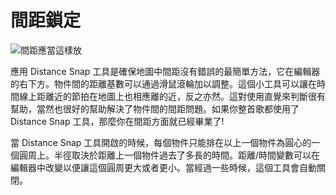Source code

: # 間距鎖定

![間距應當這樣放](img/Beatspacing-ZH.jpg "間距應當這樣放")

應用 Distance Snap 工具是確保地圖中間距沒有錯誤的最簡單方法，它在編輯器的右下方。物件間的距離基數可以通過滑鼠滾輪加以調整。這個小工具可以讓在時間線上距離近的節拍在地圖上也相應離的近，反之亦然。這對使用直覺來判斷很有幫助，當然也很好的幫助解決了物件間的間距問題。如果你整首歌都使用了 Distance Snap 工具，那麼你在間距方面就已經畢業了!

當 Distance Snap 工具開啟的時候，每個物件只能排在以上一個物件為圓心的一個圓周上。半徑取決於距離上一個物件過去了多長的時間。距離/時間變數可以在編輯器中改變以便讓這個圓周更大或者更小。當經過一些時候，這個工具會自動關閉。
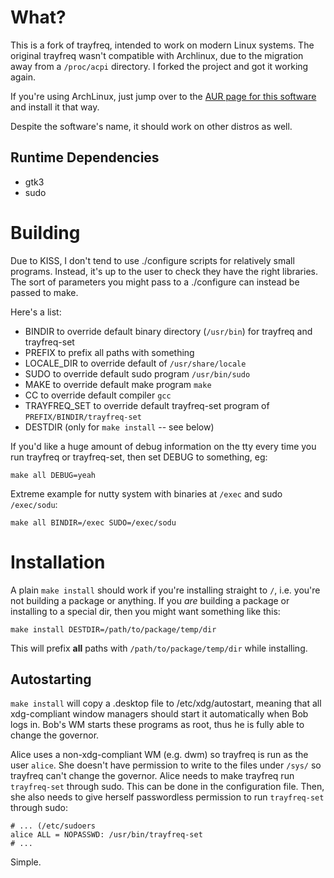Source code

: What?
=====

This is a fork of trayfreq, intended to work on modern Linux systems.
The original trayfreq wasn't compatible with Archlinux, due to the migration away from a `/proc/acpi` directory.
I forked the project and got it working again.

If you're using ArchLinux, just jump over to the [AUR page for this software](https://aur.archlinux.org/packages/trayfreq-archlinux) and install it that way.

Despite the software's name, it should work on other distros as well.


Runtime Dependencies
--------------------

* gtk3
* sudo

Building
========
Due to KISS, I don't tend to use ./configure scripts for relatively small programs.
Instead, it's up to the user to check they have the right libraries.
The sort of parameters you might pass to a ./configure can instead be passed to make.

Here's a list:

* BINDIR to override default binary directory (`/usr/bin`) for trayfreq and trayfreq-set
* PREFIX to prefix all paths with something
* LOCALE_DIR to override default of `/usr/share/locale`
* SUDO to override default sudo program `/usr/bin/sudo`
* MAKE to override default make program `make`
* CC to override default compiler `gcc`
* TRAYFREQ_SET to override default trayfreq-set program of `PREFIX/BINDIR/trayfreq-set`
* DESTDIR (only for `make install` -- see below)

If you'd like a huge amount of debug information on the tty every time you run trayfreq or trayfreq-set, then set DEBUG to something, eg:

	make all DEBUG=yeah


Extreme example for nutty system with binaries at `/exec` and sudo `/exec/sodu`:

	make all BINDIR=/exec SUDO=/exec/sodu


Installation
============
A plain `make install` should work if you're installing straight to `/`, i.e. you're not building a package or anything.
If you *are* building a package or installing to a special dir, then you might want something like this:

	make install DESTDIR=/path/to/package/temp/dir

This will prefix **all** paths with `/path/to/package/temp/dir` while installing.

Autostarting
------------
`make install` will copy a .desktop file to /etc/xdg/autostart, meaning that all xdg-compliant window managers should start it automatically when Bob logs in.
Bob's WM starts these programs as root, thus he is fully able to change the governor.

Alice uses a non-xdg-compliant WM (e.g. dwm)  so trayfreq is run as the user `alice`.
She doesn't have permission to write to the files under `/sys/` so trayfreq can't change the governor.
Alice needs to make trayfreq run `trayfreq-set` through sudo.
This can be done in the configuration file.
Then, she also needs to give herself passwordless permission to run `trayfreq-set` through sudo:


    # ... (/etc/sudoers
	alice ALL = NOPASSWD: /usr/bin/trayfreq-set
	# ...

Simple.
........
## [What you are asked to do]
State how many lines in the data include the string "will". Nothing else belongs in the reply.

## [Result below]
2